Source texts of formatted documents:
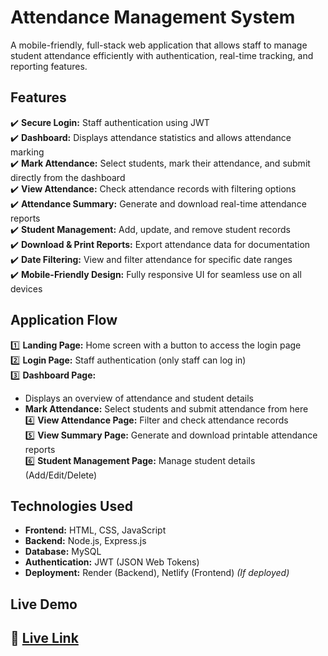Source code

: # Attendance Management System  

A mobile-friendly, full-stack web application that allows staff to manage student attendance efficiently with authentication, real-time tracking, and reporting features.  

## Features  
✔️ **Secure Login:** Staff authentication using JWT  
✔️ **Dashboard:** Displays attendance statistics and allows attendance marking  
✔️ **Mark Attendance:** Select students, mark their attendance, and submit directly from the dashboard  
✔️ **View Attendance:** Check attendance records with filtering options  
✔️ **Attendance Summary:** Generate and download real-time attendance reports  
✔️ **Student Management:** Add, update, and remove student records  
✔️ **Download & Print Reports:** Export attendance data for documentation  
✔️ **Date Filtering:** View and filter attendance for specific date ranges  
✔️ **Mobile-Friendly Design:** Fully responsive UI for seamless use on all devices  

## Application Flow  
1️⃣ **Landing Page:** Home screen with a button to access the login page  
2️⃣ **Login Page:** Staff authentication (only staff can log in)  
3️⃣ **Dashboard Page:**  
   - Displays an overview of attendance and student details  
   - **Mark Attendance:** Select students and submit attendance from here  
4️⃣ **View Attendance Page:** Filter and check attendance records  
5️⃣ **View Summary Page:** Generate and download printable attendance reports  
6️⃣ **Student Management Page:** Manage student details (Add/Edit/Delete)  

## Technologies Used  
- **Frontend:** HTML, CSS, JavaScript  
- **Backend:** Node.js, Express.js  
- **Database:** MySQL  
- **Authentication:** JWT (JSON Web Tokens)  
- **Deployment:** Render (Backend), Netlify (Frontend) *(If deployed)*  

## Live Demo  
🔗 [Live Link](
https://aaasc-attendance-project.netlify.app/)
---
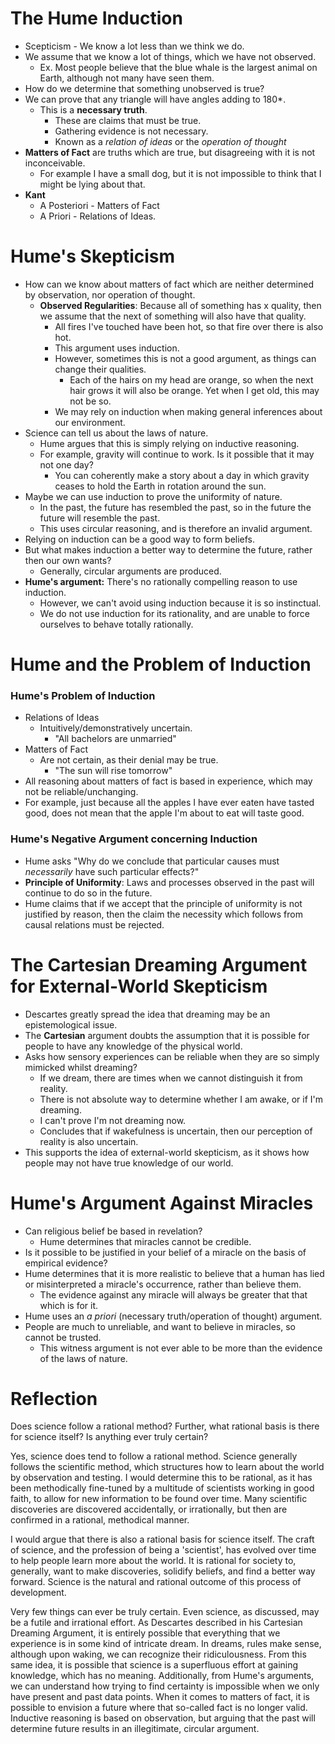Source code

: # The Hume Induction
- Scepticism - We know a lot less than we think we do.
- We assume that we know a lot of things, which we have not observed.
	- Ex. Most people believe that the blue whale is the largest animal on Earth, although not many have seen them.
- How do we determine that something unobserved is true?
- We can prove that any triangle will have angles adding to 180*.
	- This is a **necessary truth**.
		- These are claims that must be true.
		- Gathering evidence is not necessary.
		- Known as a *relation of ideas* or the *operation of thought*
- **Matters of Fact** are truths which are true, but disagreeing with it is not inconceivable.
	- For example I have a small dog, but it is not impossible to think that I might be lying about that.
- **Kant**
	- A Posteriori - Matters of Fact
	- A Priori - Relations of Ideas.
# Hume's Skepticism
- How can we know about matters of fact which are neither determined by observation, nor operation of thought.
	- **Observed Regularities**: Because all of something has x quality, then we assume that the next of something will also have that quality.
		- All fires I've touched have been hot, so that fire over there is also hot.
		- This argument uses induction.
		- However, sometimes this is not a good argument, as things can change their qualities.
			- Each of the hairs on my head are orange, so when the next hair grows it will also be orange. Yet when I get old, this may not be so.
		- We may rely on induction when making general inferences about our environment.
- Science can tell us about the laws of nature.
	- Hume argues that this is simply relying on inductive reasoning.
	- For example, gravity will continue to work. Is it possible that it may not one day?
		- You can coherently make a story about a day in which gravity ceases to hold the Earth in rotation around the sun.
- Maybe we can use induction to prove the uniformity of nature.
	- In the past, the future has resembled the past, so in the future the future will resemble the past.
	- This uses circular reasoning, and is therefore an invalid argument.
- Relying on induction can be a good way to form beliefs.
- But what makes induction a better way to determine the future, rather then our own wants?
	- Generally, circular arguments are produced.
- **Hume's argument:** There's no rationally compelling reason to use induction.
	- However, we can't avoid using induction because it is so instinctual.
	- We do not use induction for its rationality, and are unable to force ourselves to behave totally rationally.
# Hume and the Problem of Induction
### Hume's Problem of Induction
- Relations of Ideas
	- Intuitively/demonstratively uncertain.
		- "All bachelors are unmarried"
- Matters of Fact
	- Are not certain, as their denial may be true.
		- "The sun will rise tomorrow"
- All reasoning about matters of fact is based in experience, which may not be reliable/unchanging.
- For example, just because all the apples I have ever eaten have tasted good, does not mean that the apple I'm about to eat will taste good.
### Hume's Negative Argument concerning Induction
- Hume asks "Why do we conclude that particular causes must *necessarily* have such particular effects?"
- **Principle of Uniformity**: Laws and processes observed in the past will continue to do so in the future.
- Hume claims that if we accept that the principle of uniformity is not justified by reason, then the claim the necessity which follows from causal relations must be rejected.
# The Cartesian Dreaming Argument for External-World Skepticism
- Descartes greatly spread the idea that dreaming may be an epistemological issue.
- The **Cartesian** argument doubts the assumption that it is possible for people to have any knowledge of the physical world.
- Asks how sensory experiences can be reliable when they are so simply mimicked whilst dreaming?
	- If we dream, there are times when we cannot distinguish it from reality.
	- There is not absolute way to determine whether I am awake, or if I'm dreaming.
	- I can't prove I'm not dreaming now.
	- Concludes that if wakefulness is uncertain, then our perception of reality is also uncertain.
- This supports the idea of external-world skepticism, as it shows how people may not have true knowledge of our world.
# Hume's Argument Against Miracles
- Can religious belief be based in revelation?
	- Hume determines that miracles cannot be credible.
- Is it possible to be justified in your belief of a miracle on the basis of empirical evidence?
- Hume determines that it is more realistic to believe that a human has lied or misinterpreted a miracle's occurrence, rather than believe them.
	- The evidence against any miracle will always be greater that that which is for it.
- Hume uses an *a priori* (necessary truth/operation of thought) argument.
- People are much to unreliable, and want to believe in miracles, so cannot be trusted.
	- This witness argument is not ever able to be more than the evidence of the laws of nature.
# Reflection
Does science follow a rational method? Further, what rational basis is there for science itself? Is anything ever truly certain?

Yes, science does tend to follow a rational method. Science generally follows the scientific method, which structures how to learn about the world by observation and testing. I would determine this to be rational, as it has been methodically fine-tuned by a multitude of scientists working in good faith, to allow for new information to be found over time. Many scientific discoveries are discovered accidentally, or irrationally, but then are confirmed in a rational, methodical manner.

I would argue that there is also a rational basis for science itself. The craft of science, and the profession of being a 'scientist', has evolved over time to help people learn more about the world. It is rational for society to, generally, want to make discoveries, solidify beliefs, and find a better way forward. Science is the natural and rational outcome of this process of development.

Very few things can ever be truly certain. Even science, as discussed, may be a futile and irrational effort. As Descartes described in his Cartesian Dreaming Argument, it is entirely possible that everything that we experience is in some kind of intricate dream. In dreams, rules make sense, although upon waking, we can recognize their ridiculousness. From this same idea, it is possible that science is a superfluous effort at gaining knowledge, which has no meaning. Additionally, from Hume's arguments, we can understand how trying to find certainty is impossible when we only have present and past data points. When it comes to matters of fact, it is possible to envision a future where that so-called fact is no longer valid. Inductive reasoning is based on observation, but arguing that the past will determine future results in an illegitimate, circular argument.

Task item: Sift through the entries and copy every line with "think".

Reply to the exercise:
- Scepticism - We know a lot less than we think we do.
	- For example I have a small dog, but it is not impossible to think that I might be lying about that.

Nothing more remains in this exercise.